The idiocy is starting early this year.  In Wisconsin this year, the huge decorated evergreen put in the Capitol rotunda in November will not be a Christmas Tree, but a “holiday” tree per Governor Evers. Well, Governor, what holiday is the tree celebrating?

In Portsmith, New Hampshire  Leaders at the UNH & Seacoast Chabad Jewish Center requested that a 9-foot ‘menorah” be placed in Portsmouth’s Market Square during the eight days of Hanukkah this December (22nd-30th), which goes against the meaning of the holiday. In the nearby town of Durham, NH:

The Durham town council finds anything having to do with Christmas as too distracting. It has now banned the annual “holiday tree” lighting ceremony as well as Santa Claus’ grand entrance. Oh, the “holiday” tree will still be lit, but under the cover of darkness. And Santa might as well be the impeachment whistleblower. He will apparently just appear out of thin air, rather than be introduced. The council has also banished the wreaths that used to be displayed on town light poles. Why no wreaths? The council worries that they may be construed as being too close an association with Christmas. Oh, the horror.

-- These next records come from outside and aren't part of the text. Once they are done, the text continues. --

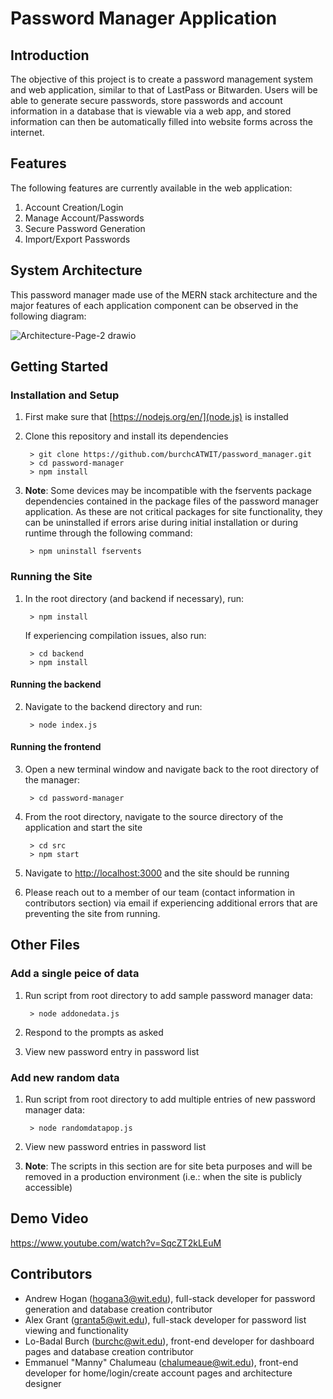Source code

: # Password Manager Application

## Introduction

The objective of this project is to create a password management system and web application, similar to that of LastPass or Bitwarden. Users will be able to generate secure passwords, store passwords and account information in a database that is viewable via a web app, and stored information can then be automatically filled into website forms across the internet.

## Features

The following features are currently available in the web application:

1. Account Creation/Login
2. Manage Account/Passwords 
3. Secure Password Generation
4. Import/Export Passwords

## System Architecture

This password manager made use of the MERN stack architecture and the major features of each application component can be observed in the following diagram:

![Architecture-Page-2 drawio](https://user-images.githubusercontent.com/43997359/164765455-5c05a2ed-04d6-4d0a-895a-f97fd906c36e.png)

## Getting Started

### Installation and Setup

1. First make sure that [https://nodejs.org/en/](node.js) is installed

2. Clone this repository and install its dependencies
                        
        > git clone https://github.com/burchcATWIT/password_manager.git
        > cd password-manager
        > npm install
                
3. **Note**: Some devices may be incompatible with the fservents package dependencies contained in the package files of the password manager application.     As these are not critical packages for site functionality, they can be uninstalled if errors arise during initial installation or during runtime         through the following command:

        > npm uninstall fservents

### Running the Site

1. In the root directory (and backend if necessary), run:

        > npm install
 
   If experiencing compilation issues, also run:
   
        > cd backend
        > npm install

#### Running the backend

2. Navigate to the backend directory and run:

        > node index.js

#### Running the frontend

3. Open a new terminal window and navigate back to the root directory of the manager:

        > cd password-manager

4. From the root directory, navigate to the source directory of the application and start the site

        > cd src
        > npm start

5. Navigate to [http://localhost:3000](http://localhost:3000) and the site should be running

6. Please reach out to a member of our team (contact information in contributors section) via email if experiencing additional errors that are preventing the site from running.

## Other Files

### Add a single peice of data

1. Run script from root directory to add sample password manager data: 

        > node addonedata.js

2. Respond to the prompts as asked

3. View new password entry in password list 

### Add new random data

1. Run script from root directory to add multiple entries of new password manager data:

        > node randomdatapop.js

2. View new password entries in password list

3. **Note**: The scripts in this section are for site beta purposes and will be removed in a production environment (i.e.: when the site is publicly accessible)

## Demo Video

https://www.youtube.com/watch?v=SqcZT2kLEuM

## Contributors

* Andrew Hogan (hogana3@wit.edu), full-stack developer for password generation and database creation contributor
* Alex Grant (granta5@wit.edu), full-stack developer for password list viewing and functionality
* Lo-Badal Burch (burchc@wit.edu), front-end developer for dashboard pages and database creation contributor
* Emmanuel "Manny" Chalumeau (chalumeaue@wit.edu), front-end developer for home/login/create account pages and architecture designer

Next year, explained town manager Todd Selig, the council will look to hang something from the poles — like a “non-descript star” — to “add light and festivus” to the season.

Last year Durham received a request from the Chabad to put a  Menorah Chanukiah next to their tree. They said no, that’s why they turned to “Festivus.’ And Portsmith probably won’t be far behind in celebrating Festivus.

Stop it!!! Chanukah is not the Jewish Christmas

It makes me crazy. People who see December as an opportune time for the celebration of politically correct multicultural nonsense have to stop! I understand that they are trying to be fair, but it’s idiotic and ruins the meaning of my holiday, Hanukkah (note Hanukah has many spellings, and I try to use them all). Even the Jewish organizations trying to push for a Chanukiah next to every Christmas tree do not comprehend the full meaning of Hanukkah.

We appreciate the thought, but it’s sacrilegious. Nothing goes against the true meaning of Chanukah more than placing a Chanukkiyah near a “holiday tree” or using a Magen David (Jewish star)  as a tree ornament. The true meaning of Chanukah is the exact opposite of that multicultural rubbish.

Only one part of the story was the Maccabees fight for getting the Syrian-Greeks out of Israel, and the cleansing and dedication of the Temple. The Hanukkah Story about a civil war amongst the Jews. Judah Maccabee and the boys were fighting other Jews who had turned away from their faith by combining it with Greek/Hellenistic practices. The resulting assimilation caused a loss of Jewish faith and tradition, and eventually, the Hellenists laws against practicing Jewish rituals.

Let me suggest that if Matthias and his sons were alive today, they would be fighting every Jew who wanted a nine-foot menorah next to a Christmas tree, a star of David next to a cross, or even the massive multi-holiday Christmas, Chanukah, Kwanzaa, Festivus and Winter Solstice display.

I would also suggest that all Jewish people who celebrate both holidays “have a Christmas Tree for the kids,” a Hanukkah Bush, or talk about Hanukkah Harry are also missing the meaning of Chanukah. The Maccabees were horrified when an idol was placed in the holy Temple. Rather than trying to fit with “modern” culture, they wanted to make sure that the House of God was a Jewish household. To remember the Maccabees, we should do the same with ours.

As Jewish holidays go, Chanukah is among the least important, unlike the big ones–holidays” like Passover, Sukkot, or Shavuot, which were ordained in the Torah, on Hanukah which was created by Rabbis, you can work, drive, etc.

America is not supposed to be a melting-pot its more like a gumbo where all the elements are in the same pot, existing together, but maintaining its original form. As Americans, we are all different, and we must celebrate those differences, not merge them into one hodgepodge of progressive mediocrity celebrating everything at the same time because that is celebrating absolutely nothing.

The Rabbis tell us that we are not to use the Chanukah candles for reading or seeing, as we would with a regular candle or a light bulb. The Chanukkiyah is supposed to be placed near a window, so the light of God and his miracles will shine outward into the world. Mixing up Chanukah with other people’s traditions diminishes the light and message of Chanukah as well as those different traditions.

And to my Christian friends: Please don’t go get assimilated on me either. That tree in the mall, town square, or your living room is a Christmas tree, not a holiday tree. Santa is not a secular character; he is Saint Nick. You have a beautiful tradition. “Keep the Christ in Christmas.” Don’t try to make it politically correct by taking away its religious nature. And don’t take away the sacred nature of Hanukkah by shoving it down the collective throats of public Christmas displays.

America is a great country. It is great not because everyone celebrates the same, but because we can all celebrate our differences.